*** Provided data ***

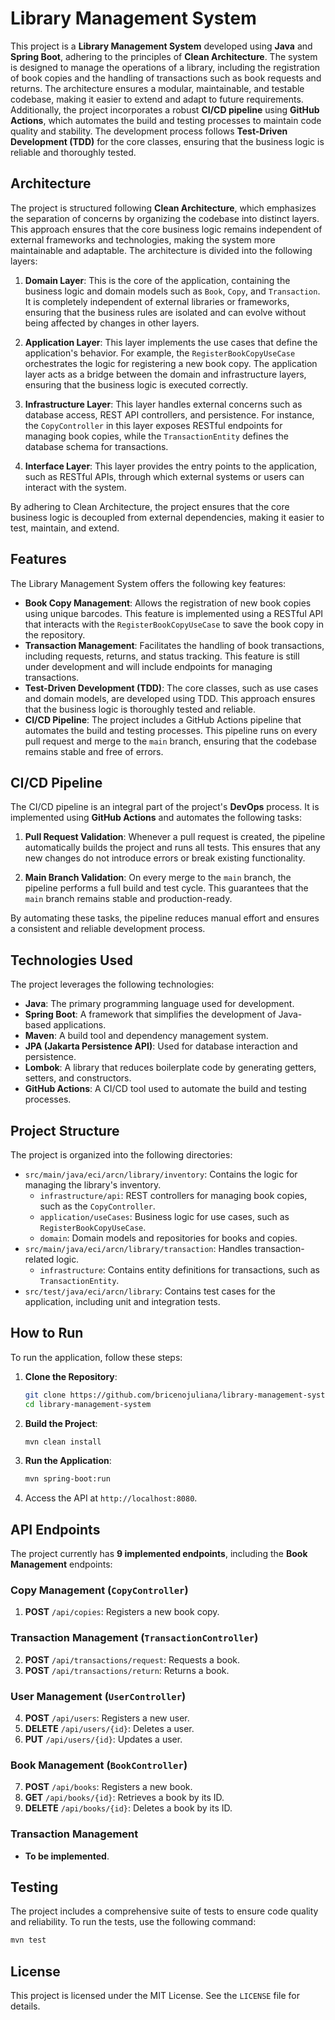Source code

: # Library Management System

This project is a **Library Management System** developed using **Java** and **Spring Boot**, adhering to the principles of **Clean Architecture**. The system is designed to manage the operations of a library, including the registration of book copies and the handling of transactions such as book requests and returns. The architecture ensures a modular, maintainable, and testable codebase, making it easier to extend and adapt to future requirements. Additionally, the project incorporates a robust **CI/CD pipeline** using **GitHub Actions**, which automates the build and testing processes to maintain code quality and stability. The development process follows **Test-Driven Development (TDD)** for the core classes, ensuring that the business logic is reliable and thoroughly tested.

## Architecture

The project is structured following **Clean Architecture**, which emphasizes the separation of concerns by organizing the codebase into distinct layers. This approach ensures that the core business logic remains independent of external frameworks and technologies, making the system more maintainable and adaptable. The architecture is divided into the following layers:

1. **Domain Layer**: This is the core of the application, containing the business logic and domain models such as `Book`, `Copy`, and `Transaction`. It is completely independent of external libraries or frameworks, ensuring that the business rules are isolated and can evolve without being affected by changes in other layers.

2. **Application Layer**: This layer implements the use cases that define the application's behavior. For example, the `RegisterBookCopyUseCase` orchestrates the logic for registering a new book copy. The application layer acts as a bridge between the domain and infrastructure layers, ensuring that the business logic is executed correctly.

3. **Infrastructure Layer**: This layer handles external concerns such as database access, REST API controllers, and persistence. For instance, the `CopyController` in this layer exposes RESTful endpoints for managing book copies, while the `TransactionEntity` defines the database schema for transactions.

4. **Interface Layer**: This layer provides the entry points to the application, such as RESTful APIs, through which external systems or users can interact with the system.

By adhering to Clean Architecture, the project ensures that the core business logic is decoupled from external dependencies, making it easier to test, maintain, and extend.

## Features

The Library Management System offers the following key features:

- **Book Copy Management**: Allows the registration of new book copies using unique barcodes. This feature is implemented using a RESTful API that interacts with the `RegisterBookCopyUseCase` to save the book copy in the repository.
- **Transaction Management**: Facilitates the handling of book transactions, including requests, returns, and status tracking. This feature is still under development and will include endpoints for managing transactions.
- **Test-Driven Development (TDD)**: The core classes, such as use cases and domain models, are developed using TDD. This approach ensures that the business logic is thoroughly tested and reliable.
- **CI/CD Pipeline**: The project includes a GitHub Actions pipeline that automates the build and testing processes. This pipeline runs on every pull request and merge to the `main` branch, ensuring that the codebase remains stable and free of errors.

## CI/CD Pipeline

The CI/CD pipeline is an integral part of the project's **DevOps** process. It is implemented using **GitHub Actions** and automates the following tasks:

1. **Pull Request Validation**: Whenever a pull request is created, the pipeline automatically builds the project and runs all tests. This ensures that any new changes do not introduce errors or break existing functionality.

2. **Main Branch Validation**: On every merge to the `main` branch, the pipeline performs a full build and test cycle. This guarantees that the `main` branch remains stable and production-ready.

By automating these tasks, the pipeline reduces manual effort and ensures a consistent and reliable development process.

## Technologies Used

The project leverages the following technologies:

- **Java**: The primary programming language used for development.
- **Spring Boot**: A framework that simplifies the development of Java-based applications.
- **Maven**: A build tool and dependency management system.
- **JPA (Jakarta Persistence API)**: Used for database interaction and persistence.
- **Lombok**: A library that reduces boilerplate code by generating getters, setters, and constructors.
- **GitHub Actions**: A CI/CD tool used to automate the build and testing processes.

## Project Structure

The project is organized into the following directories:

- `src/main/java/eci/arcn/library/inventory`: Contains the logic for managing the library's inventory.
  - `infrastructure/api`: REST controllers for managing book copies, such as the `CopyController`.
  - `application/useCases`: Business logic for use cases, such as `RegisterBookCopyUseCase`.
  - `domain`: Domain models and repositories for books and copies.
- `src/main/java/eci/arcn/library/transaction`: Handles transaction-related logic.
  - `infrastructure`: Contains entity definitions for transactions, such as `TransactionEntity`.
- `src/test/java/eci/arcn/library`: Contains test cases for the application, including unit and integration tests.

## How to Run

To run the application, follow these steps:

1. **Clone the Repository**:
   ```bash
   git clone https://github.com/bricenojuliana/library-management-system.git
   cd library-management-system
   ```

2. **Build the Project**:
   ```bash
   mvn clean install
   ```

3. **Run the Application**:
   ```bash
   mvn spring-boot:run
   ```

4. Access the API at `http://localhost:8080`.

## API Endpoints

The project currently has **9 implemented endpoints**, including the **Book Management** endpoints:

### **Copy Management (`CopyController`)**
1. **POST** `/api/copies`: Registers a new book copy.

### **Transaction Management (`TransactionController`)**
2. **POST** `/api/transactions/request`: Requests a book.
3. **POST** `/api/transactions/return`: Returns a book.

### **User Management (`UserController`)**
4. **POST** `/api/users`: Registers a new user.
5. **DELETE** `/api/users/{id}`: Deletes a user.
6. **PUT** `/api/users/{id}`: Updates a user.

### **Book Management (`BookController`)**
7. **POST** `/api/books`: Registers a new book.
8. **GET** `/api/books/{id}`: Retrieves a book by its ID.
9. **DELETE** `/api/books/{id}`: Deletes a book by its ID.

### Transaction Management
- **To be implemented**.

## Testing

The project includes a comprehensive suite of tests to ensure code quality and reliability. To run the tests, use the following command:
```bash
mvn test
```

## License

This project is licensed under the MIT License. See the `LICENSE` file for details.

***

Assignment:
Return every entry word for word, minus the pictures.

Response for this exercise:
Source code

: # Library Management System

This project is a **Library Management System** developed using **Java** and **Spring Boot**, adhering to the principles of **Clean Architecture**. The system is designed to manage the operations of a library, including the registration of book copies and the handling of transactions such as book requests and returns. The architecture ensures a modular, maintainable, and testable codebase, making it easier to extend and adapt to future requirements. Additionally, the project incorporates a robust **CI/CD pipeline** using **GitHub Actions**, which automates the build and testing processes to maintain code quality and stability. The development process follows **Test-Driven Development (TDD)** for the core classes, ensuring that the business logic is reliable and thoroughly tested.

## Architecture

The project is structured following **Clean Architecture**, which emphasizes the separation of concerns by organizing the codebase into distinct layers. This approach ensures that the core business logic remains independent of external frameworks and technologies, making the system more maintainable and adaptable. The architecture is divided into the following layers:

1. **Domain Layer**: This is the core of the application, containing the business logic and domain models such as `Book`, `Copy`, and `Transaction`. It is completely independent of external libraries or frameworks, ensuring that the business rules are isolated and can evolve without being affected by changes in other layers.

2. **Application Layer**: This layer implements the use cases that define the application's behavior. For example, the `RegisterBookCopyUseCase` orchestrates the logic for registering a new book copy. The application layer acts as a bridge between the domain and infrastructure layers, ensuring that the business logic is executed correctly.

3. **Infrastructure Layer**: This layer handles external concerns such as database access, REST API controllers, and persistence. For instance, the `CopyController` in this layer exposes RESTful endpoints for managing book copies, while the `TransactionEntity` defines the database schema for transactions.

4. **Interface Layer**: This layer provides the entry points to the application, such as RESTful APIs, through which external systems or users can interact with the system.

By adhering to Clean Architecture, the project ensures that the core business logic is decoupled from external dependencies, making it easier to test, maintain, and extend.

## Features

The Library Management System offers the following key features:

- **Book Copy Management**: Allows the registration of new book copies using unique barcodes. This feature is implemented using a RESTful API that interacts with the `RegisterBookCopyUseCase` to save the book copy in the repository.
- **Transaction Management**: Facilitates the handling of book transactions, including requests, returns, and status tracking. This feature is still under development and will include endpoints for managing transactions.
- **Test-Driven Development (TDD)**: The core classes, such as use cases and domain models, are developed using TDD. This approach ensures that the business logic is thoroughly tested and reliable.
- **CI/CD Pipeline**: The project includes a GitHub Actions pipeline that automates the build and testing processes. This pipeline runs on every pull request and merge to the `main` branch, ensuring that the codebase remains stable and free of errors.

## CI/CD Pipeline

The CI/CD pipeline is an integral part of the project's **DevOps** process. It is implemented using **GitHub Actions** and automates the following tasks:

1. **Pull Request Validation**: Whenever a pull request is created, the pipeline automatically builds the project and runs all tests. This ensures that any new changes do not introduce errors or break existing functionality.

2. **Main Branch Validation**: On every merge to the `main` branch, the pipeline performs a full build and test cycle. This guarantees that the `main` branch remains stable and production-ready.

By automating these tasks, the pipeline reduces manual effort and ensures a consistent and reliable development process.

## Technologies Used

The project leverages the following technologies:

- **Java**: The primary programming language used for development.
- **Spring Boot**: A framework that simplifies the development of Java-based applications.
- **Maven**: A build tool and dependency management system.
- **JPA (Jakarta Persistence API)**: Used for database interaction and persistence.
- **Lombok**: A library that reduces boilerplate code by generating getters, setters, and constructors.
- **GitHub Actions**: A CI/CD tool used to automate the build and testing processes.

## Project Structure

The project is organized into the following directories:

- `src/main/java/eci/arcn/library/inventory`: Contains the logic for managing the library's inventory.
  - `infrastructure/api`: REST controllers for managing book copies, such as the `CopyController`.
  - `application/useCases`: Business logic for use cases, such as `RegisterBookCopyUseCase`.
  - `domain`: Domain models and repositories for books and copies.
- `src/main/java/eci/arcn/library/transaction`: Handles transaction-related logic.
  - `infrastructure`: Contains entity definitions for transactions, such as `TransactionEntity`.
- `src/test/java/eci/arcn/library`: Contains test cases for the application, including unit and integration tests.

## How to Run

To run the application, follow these steps:

1. **Clone the Repository**:
   ```bash
   git clone https://github.com/bricenojuliana/library-management-system.git
   cd library-management-system
   ```

2. **Build the Project**:
   ```bash
   mvn clean install
   ```

3. **Run the Application**:
   ```bash
   mvn spring-boot:run
   ```

4. Access the API at `http://localhost:8080`.

## API Endpoints

The project currently has **9 implemented endpoints**, including the **Book Management** endpoints:

### **Copy Management (`CopyController`)**
1. **POST** `/api/copies`: Registers a new book copy.

### **Transaction Management (`TransactionController`)**
2. **POST** `/api/transactions/request`: Requests a book.
3. **POST** `/api/transactions/return`: Returns a book.

### **User Management (`UserController`)**
4. **POST** `/api/users`: Registers a new user.
5. **DELETE** `/api/users/{id}`: Deletes a user.
6. **PUT** `/api/users/{id}`: Updates a user.

### **Book Management (`BookController`)**
7. **POST** `/api/books`: Registers a new book.
8. **GET** `/api/books/{id}`: Retrieves a book by its ID.
9. **DELETE** `/api/books/{id}`: Deletes a book by its ID.

### Transaction Management
- **To be implemented**.

## Testing

The project includes a comprehensive suite of tests to ensure code quality and reliability. To run the tests, use the following command:
```bash
mvn test
```

## License

This project is licensed under the MIT License. See the `LICENSE` file for details.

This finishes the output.